- Your task -
For the records below, report how many lines include "entityId", with no accompanying text.

- Data for this exercise -
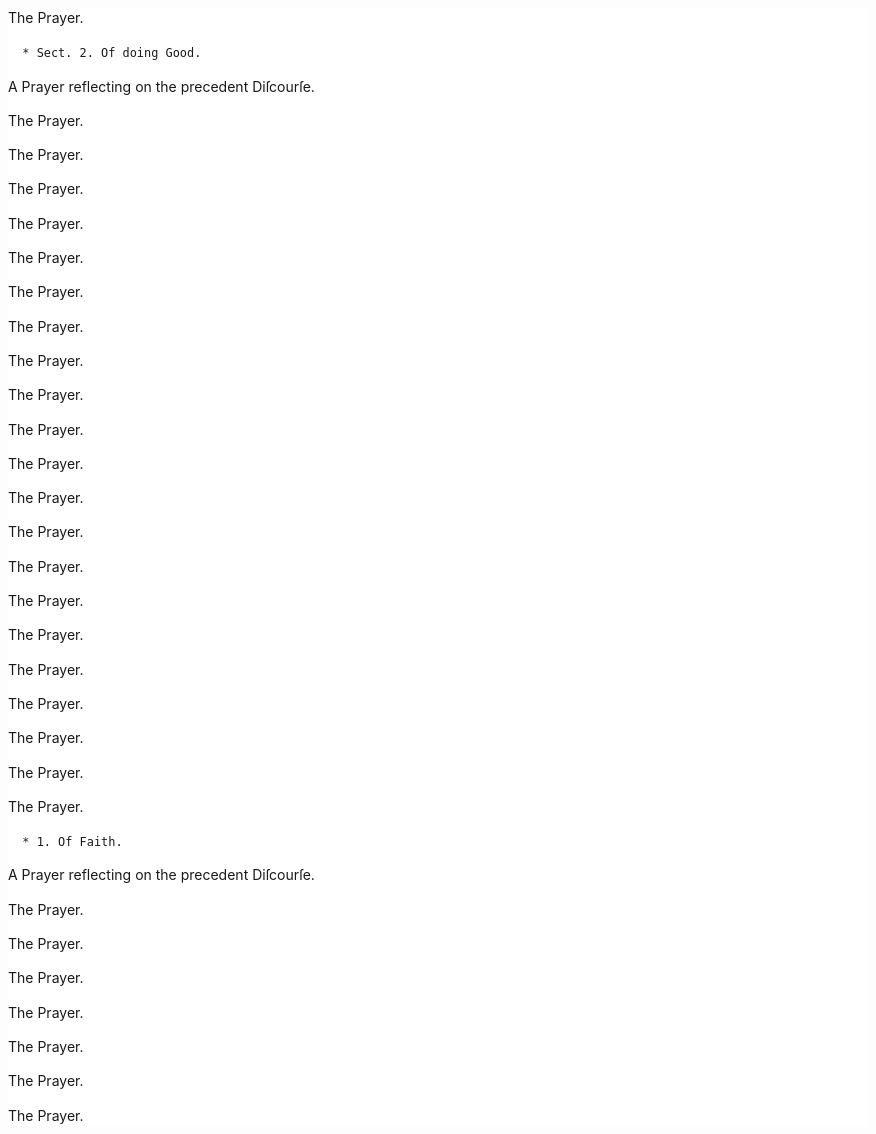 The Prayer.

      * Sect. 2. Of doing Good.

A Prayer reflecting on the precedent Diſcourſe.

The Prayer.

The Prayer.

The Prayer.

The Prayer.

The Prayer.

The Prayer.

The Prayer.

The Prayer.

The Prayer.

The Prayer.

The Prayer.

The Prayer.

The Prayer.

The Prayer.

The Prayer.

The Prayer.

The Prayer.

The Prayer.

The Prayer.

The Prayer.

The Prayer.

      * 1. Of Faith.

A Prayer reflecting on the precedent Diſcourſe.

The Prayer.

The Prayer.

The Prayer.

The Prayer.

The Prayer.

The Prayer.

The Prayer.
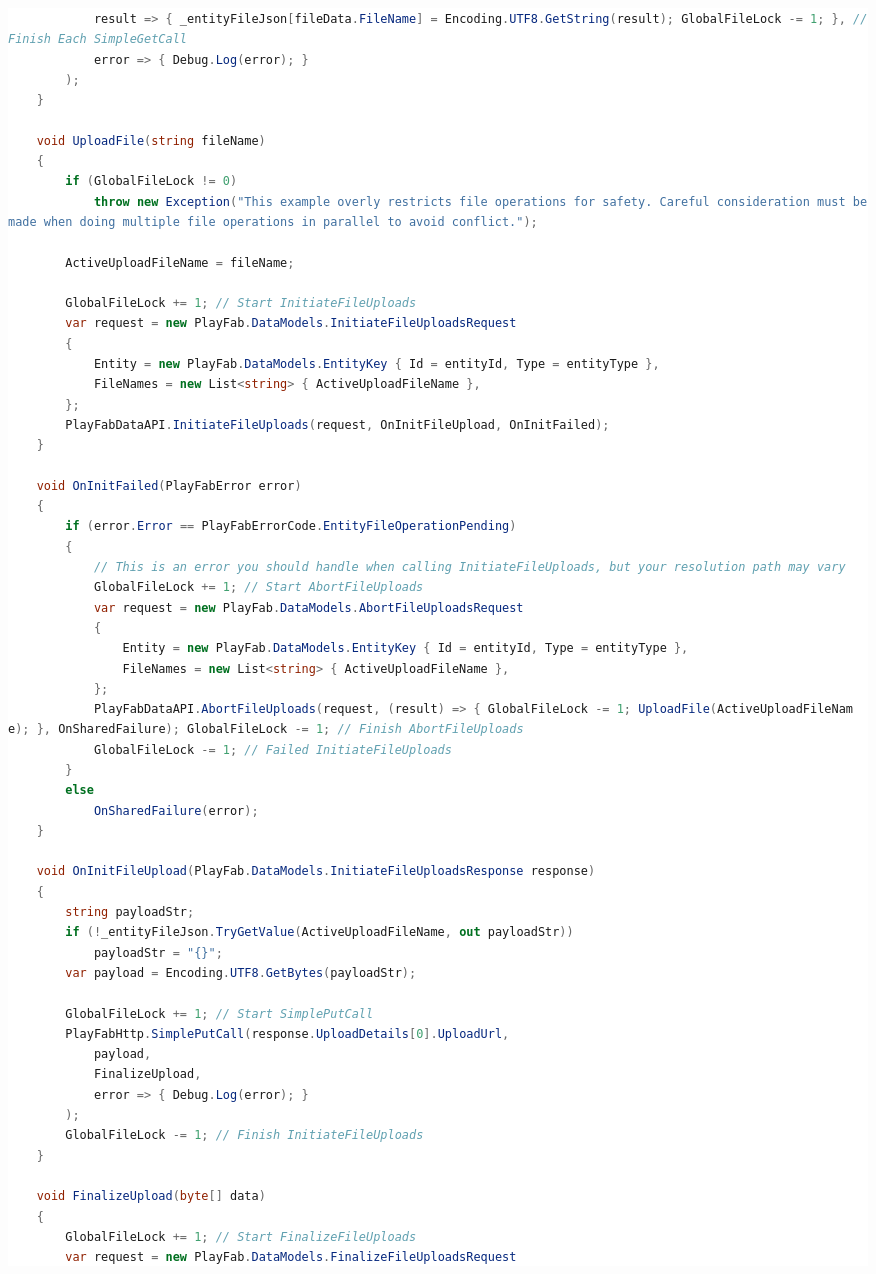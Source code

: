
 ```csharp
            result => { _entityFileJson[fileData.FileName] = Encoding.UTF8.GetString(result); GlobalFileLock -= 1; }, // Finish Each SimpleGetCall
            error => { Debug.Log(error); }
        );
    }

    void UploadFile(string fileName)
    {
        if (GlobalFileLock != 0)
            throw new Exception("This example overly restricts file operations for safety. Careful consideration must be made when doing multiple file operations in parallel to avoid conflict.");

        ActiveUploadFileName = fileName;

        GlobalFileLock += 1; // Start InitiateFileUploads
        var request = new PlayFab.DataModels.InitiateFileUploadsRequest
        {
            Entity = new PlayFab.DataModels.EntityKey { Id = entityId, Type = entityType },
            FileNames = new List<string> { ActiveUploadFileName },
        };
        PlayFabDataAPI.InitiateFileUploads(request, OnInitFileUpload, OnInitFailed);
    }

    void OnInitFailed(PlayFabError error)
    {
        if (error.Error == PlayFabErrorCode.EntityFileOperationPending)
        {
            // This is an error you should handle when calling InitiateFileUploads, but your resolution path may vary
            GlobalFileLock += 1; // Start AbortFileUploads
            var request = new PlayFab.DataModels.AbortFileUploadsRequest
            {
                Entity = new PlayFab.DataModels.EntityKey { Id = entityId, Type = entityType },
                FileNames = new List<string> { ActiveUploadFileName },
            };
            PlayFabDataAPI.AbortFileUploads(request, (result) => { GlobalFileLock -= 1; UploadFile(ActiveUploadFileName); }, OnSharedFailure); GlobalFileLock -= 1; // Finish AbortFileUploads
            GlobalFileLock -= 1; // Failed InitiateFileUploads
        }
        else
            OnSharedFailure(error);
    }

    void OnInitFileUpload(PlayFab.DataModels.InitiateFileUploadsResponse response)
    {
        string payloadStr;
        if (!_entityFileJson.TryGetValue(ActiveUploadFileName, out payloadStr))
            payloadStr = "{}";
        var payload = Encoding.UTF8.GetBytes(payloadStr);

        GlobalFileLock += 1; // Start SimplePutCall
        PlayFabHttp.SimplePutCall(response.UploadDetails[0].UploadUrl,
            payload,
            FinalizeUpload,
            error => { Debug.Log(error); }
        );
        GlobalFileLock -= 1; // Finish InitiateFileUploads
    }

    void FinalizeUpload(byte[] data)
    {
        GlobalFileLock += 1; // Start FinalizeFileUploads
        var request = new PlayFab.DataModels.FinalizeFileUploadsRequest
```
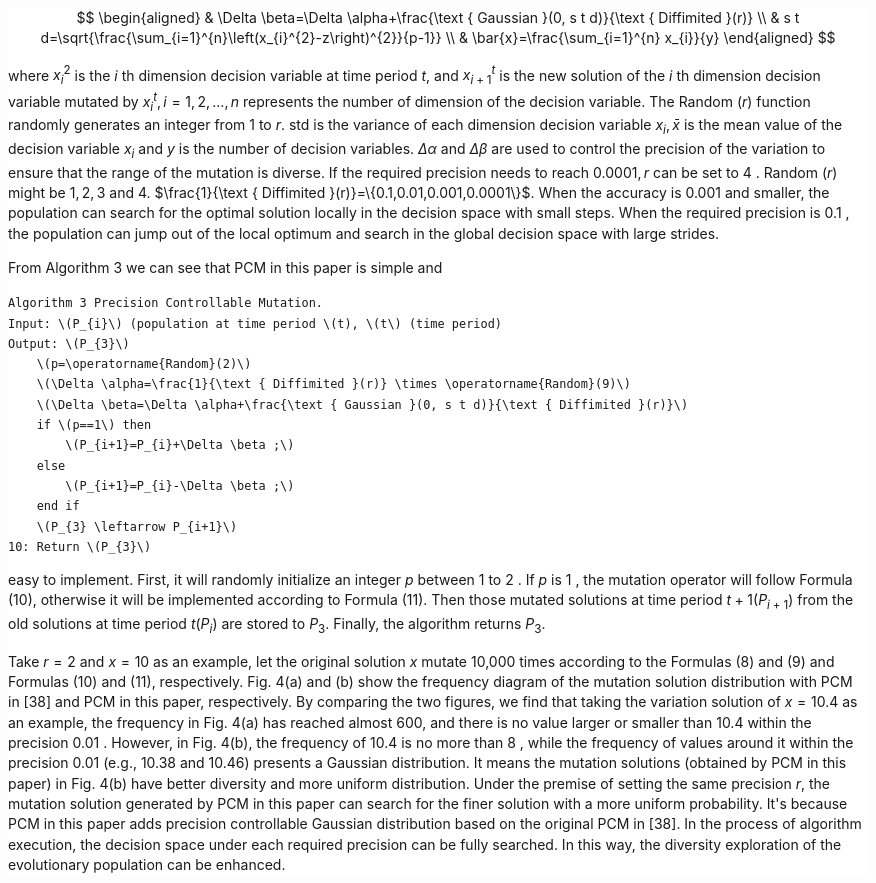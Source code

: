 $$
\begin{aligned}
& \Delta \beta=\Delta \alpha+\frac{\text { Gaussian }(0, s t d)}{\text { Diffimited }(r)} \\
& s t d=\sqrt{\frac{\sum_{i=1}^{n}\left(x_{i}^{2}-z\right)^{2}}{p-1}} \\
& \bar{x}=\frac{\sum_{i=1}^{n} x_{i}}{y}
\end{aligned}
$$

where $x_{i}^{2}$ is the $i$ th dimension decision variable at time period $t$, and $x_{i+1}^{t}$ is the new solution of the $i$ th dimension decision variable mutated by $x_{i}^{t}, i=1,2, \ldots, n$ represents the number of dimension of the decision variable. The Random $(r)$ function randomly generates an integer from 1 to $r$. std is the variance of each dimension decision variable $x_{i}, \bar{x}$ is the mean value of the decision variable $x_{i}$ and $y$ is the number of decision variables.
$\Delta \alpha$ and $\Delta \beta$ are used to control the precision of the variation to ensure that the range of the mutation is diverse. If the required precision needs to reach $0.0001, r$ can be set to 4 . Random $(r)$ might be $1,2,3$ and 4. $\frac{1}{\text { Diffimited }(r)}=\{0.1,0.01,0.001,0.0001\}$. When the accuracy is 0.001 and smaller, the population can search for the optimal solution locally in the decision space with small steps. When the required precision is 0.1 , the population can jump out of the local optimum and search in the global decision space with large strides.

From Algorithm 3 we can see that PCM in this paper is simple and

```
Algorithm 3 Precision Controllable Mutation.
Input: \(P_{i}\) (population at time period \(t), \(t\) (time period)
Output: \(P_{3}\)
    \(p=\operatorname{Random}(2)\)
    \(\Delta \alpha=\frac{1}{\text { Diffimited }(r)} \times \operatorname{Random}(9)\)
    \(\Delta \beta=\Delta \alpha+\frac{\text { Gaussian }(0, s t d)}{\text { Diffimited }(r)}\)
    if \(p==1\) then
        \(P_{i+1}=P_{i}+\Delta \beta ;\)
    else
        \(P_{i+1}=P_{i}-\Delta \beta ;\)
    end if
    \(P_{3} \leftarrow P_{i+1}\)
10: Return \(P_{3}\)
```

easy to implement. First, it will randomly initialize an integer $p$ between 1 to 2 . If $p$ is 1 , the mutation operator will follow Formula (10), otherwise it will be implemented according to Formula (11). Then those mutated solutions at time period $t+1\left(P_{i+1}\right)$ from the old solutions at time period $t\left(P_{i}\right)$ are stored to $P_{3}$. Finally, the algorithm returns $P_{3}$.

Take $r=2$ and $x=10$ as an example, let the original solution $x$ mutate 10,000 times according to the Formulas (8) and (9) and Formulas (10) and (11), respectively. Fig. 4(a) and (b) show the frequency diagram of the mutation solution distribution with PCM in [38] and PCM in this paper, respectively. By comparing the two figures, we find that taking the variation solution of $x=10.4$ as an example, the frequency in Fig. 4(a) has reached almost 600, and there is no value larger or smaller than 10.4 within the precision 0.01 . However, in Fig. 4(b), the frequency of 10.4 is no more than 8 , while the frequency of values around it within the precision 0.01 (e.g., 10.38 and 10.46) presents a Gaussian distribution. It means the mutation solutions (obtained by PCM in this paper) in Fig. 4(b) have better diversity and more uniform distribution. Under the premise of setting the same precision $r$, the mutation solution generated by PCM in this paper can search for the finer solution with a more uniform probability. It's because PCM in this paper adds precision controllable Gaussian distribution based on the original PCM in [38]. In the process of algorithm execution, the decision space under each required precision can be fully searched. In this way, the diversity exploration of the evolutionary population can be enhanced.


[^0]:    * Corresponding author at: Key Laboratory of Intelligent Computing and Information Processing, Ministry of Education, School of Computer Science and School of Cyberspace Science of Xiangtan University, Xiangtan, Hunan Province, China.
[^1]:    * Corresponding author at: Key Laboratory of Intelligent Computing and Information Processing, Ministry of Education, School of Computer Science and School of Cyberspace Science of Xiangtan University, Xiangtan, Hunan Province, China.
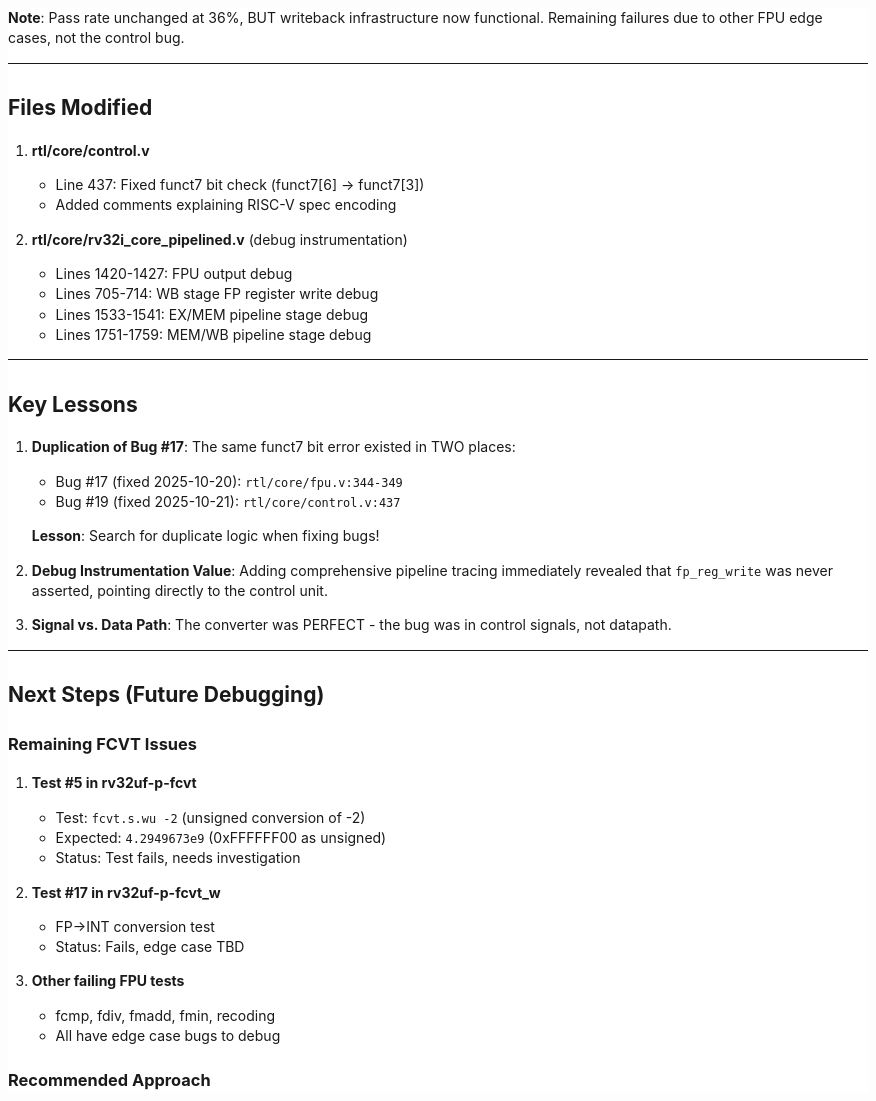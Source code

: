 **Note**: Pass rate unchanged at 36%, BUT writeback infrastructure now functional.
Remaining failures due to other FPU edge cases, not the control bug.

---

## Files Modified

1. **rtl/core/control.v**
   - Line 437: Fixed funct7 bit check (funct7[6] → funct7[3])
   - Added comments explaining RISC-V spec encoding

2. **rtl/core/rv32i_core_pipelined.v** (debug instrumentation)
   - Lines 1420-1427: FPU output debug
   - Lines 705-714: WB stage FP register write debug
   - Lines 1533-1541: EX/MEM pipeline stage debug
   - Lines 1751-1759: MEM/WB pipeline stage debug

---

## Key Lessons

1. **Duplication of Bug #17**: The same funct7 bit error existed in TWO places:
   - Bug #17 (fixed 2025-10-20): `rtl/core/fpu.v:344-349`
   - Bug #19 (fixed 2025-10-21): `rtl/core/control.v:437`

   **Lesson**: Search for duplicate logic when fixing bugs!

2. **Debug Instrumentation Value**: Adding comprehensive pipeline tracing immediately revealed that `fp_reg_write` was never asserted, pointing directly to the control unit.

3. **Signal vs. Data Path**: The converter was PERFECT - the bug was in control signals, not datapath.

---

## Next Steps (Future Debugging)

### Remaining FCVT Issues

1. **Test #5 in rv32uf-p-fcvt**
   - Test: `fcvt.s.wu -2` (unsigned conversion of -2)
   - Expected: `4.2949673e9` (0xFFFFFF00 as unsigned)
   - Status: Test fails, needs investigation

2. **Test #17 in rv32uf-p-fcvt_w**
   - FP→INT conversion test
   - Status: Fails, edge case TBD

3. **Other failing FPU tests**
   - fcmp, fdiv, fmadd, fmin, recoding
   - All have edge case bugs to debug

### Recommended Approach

- Solution for this exercise -
2